## TASK PROMPT:
Among the lines below, keep only those from the one containing "<!-- Introduction / End -->" through the one containing "Find me around", and reproduce them exactly.

§

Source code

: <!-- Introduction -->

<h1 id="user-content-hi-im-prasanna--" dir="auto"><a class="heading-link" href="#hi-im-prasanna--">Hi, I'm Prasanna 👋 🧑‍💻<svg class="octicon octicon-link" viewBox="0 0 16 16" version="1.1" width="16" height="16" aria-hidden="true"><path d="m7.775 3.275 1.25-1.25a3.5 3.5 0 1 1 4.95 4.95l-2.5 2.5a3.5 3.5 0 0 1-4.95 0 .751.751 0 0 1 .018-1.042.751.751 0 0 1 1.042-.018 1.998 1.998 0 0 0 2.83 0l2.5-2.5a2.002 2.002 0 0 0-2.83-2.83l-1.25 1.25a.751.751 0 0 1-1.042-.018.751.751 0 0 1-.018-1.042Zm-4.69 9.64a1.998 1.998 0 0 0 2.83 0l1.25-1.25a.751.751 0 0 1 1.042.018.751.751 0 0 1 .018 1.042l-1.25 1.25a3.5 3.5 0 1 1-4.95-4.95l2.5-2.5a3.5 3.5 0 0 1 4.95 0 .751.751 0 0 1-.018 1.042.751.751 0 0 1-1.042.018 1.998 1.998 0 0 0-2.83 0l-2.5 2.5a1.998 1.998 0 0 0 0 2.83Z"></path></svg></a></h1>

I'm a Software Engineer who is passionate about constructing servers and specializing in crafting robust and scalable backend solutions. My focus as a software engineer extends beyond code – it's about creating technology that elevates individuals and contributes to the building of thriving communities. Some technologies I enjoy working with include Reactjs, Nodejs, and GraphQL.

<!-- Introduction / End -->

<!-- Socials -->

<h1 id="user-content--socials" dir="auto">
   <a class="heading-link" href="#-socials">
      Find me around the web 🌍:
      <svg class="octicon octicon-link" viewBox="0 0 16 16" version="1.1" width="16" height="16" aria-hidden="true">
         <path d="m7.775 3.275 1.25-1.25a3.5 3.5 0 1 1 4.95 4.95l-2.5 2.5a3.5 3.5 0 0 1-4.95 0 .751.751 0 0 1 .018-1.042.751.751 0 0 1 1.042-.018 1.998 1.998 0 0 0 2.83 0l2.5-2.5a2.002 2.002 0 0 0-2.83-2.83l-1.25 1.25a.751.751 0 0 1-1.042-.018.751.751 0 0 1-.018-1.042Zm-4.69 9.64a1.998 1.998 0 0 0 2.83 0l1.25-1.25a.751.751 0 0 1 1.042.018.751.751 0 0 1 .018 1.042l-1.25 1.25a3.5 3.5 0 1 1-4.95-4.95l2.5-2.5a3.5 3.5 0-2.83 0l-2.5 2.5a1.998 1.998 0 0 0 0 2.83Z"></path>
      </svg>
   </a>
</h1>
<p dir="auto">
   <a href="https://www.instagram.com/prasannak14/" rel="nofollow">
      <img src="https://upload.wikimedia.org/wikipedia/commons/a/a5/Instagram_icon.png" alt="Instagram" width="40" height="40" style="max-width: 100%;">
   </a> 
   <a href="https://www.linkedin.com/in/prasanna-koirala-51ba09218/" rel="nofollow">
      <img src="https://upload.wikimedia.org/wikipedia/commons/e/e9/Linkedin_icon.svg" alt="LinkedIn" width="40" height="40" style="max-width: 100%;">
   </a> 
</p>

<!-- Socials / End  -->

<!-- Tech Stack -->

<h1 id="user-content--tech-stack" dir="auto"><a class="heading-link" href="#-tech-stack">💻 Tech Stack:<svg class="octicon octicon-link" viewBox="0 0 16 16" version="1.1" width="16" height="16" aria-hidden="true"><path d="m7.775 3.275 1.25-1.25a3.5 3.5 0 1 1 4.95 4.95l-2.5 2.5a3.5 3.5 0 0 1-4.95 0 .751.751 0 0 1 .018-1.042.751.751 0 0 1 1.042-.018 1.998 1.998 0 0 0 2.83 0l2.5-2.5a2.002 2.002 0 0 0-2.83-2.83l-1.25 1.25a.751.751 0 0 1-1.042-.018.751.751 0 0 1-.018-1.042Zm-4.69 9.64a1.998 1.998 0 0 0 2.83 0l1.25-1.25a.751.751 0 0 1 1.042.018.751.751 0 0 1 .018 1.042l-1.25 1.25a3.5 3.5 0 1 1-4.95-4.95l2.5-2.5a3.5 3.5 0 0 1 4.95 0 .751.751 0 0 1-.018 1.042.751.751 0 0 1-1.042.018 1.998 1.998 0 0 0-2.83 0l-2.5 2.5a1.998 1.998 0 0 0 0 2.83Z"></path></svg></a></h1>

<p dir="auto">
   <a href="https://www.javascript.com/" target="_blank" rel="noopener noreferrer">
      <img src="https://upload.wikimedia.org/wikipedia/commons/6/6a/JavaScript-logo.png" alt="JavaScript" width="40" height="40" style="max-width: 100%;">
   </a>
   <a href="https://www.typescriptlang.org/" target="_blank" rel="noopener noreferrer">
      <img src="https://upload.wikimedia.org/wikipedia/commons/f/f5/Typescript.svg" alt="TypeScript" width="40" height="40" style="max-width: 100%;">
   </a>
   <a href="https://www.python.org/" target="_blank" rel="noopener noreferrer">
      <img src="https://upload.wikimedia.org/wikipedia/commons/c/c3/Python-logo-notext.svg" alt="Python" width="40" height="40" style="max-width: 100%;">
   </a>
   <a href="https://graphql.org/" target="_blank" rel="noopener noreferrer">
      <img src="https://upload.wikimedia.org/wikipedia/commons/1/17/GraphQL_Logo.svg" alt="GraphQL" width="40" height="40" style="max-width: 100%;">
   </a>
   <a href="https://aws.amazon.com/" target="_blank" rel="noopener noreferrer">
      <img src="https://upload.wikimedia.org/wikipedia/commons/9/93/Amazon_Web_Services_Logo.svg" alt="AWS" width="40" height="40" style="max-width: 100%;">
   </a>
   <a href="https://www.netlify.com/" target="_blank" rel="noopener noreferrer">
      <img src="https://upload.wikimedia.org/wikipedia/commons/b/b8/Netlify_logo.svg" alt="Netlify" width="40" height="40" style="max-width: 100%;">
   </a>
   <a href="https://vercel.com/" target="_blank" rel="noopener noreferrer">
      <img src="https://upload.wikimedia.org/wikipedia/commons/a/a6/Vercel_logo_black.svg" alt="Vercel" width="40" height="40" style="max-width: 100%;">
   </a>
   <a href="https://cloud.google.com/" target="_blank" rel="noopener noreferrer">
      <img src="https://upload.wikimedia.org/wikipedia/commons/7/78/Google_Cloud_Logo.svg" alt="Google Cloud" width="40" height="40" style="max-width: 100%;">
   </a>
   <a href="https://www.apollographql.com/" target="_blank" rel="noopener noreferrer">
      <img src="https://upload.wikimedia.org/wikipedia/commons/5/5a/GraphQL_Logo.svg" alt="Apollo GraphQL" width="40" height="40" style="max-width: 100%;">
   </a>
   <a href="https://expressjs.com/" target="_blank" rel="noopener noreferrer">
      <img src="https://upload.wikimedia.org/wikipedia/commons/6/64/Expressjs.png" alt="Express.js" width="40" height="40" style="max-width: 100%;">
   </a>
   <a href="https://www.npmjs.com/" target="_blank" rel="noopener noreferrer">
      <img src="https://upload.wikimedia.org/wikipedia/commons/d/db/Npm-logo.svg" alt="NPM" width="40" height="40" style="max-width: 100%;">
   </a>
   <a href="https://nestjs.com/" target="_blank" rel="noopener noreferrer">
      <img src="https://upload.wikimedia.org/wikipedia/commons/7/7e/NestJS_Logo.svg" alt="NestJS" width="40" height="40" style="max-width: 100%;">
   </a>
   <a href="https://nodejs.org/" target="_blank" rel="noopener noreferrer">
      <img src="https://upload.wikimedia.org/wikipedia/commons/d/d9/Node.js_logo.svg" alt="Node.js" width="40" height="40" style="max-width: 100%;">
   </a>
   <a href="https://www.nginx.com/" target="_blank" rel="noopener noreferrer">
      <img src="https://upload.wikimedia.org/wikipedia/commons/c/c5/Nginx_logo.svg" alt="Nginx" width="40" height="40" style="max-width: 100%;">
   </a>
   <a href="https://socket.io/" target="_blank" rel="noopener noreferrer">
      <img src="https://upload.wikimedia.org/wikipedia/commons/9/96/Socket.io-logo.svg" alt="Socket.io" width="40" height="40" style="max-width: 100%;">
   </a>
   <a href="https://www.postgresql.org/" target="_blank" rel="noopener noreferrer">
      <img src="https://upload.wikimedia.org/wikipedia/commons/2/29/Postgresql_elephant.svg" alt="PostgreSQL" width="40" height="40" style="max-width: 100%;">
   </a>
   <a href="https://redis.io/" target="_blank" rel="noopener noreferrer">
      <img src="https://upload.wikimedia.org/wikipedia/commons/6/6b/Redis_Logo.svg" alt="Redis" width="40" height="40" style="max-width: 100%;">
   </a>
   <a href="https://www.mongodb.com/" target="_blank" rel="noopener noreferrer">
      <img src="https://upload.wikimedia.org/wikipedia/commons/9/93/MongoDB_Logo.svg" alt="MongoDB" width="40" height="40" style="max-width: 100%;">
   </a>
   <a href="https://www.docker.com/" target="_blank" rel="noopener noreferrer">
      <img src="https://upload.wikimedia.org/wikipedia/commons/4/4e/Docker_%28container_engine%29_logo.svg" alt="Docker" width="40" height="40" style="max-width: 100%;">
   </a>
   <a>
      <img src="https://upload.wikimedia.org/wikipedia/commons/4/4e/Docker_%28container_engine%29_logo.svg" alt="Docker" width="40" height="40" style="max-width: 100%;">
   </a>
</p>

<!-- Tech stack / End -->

§

## RESULT OF THE TASK:
<!-- Introduction / End -->

<!-- Socials -->

<h1 id="user-content--socials" dir="auto">
   <a class="heading-link" href="#-socials">
      Find me around the web 🌍:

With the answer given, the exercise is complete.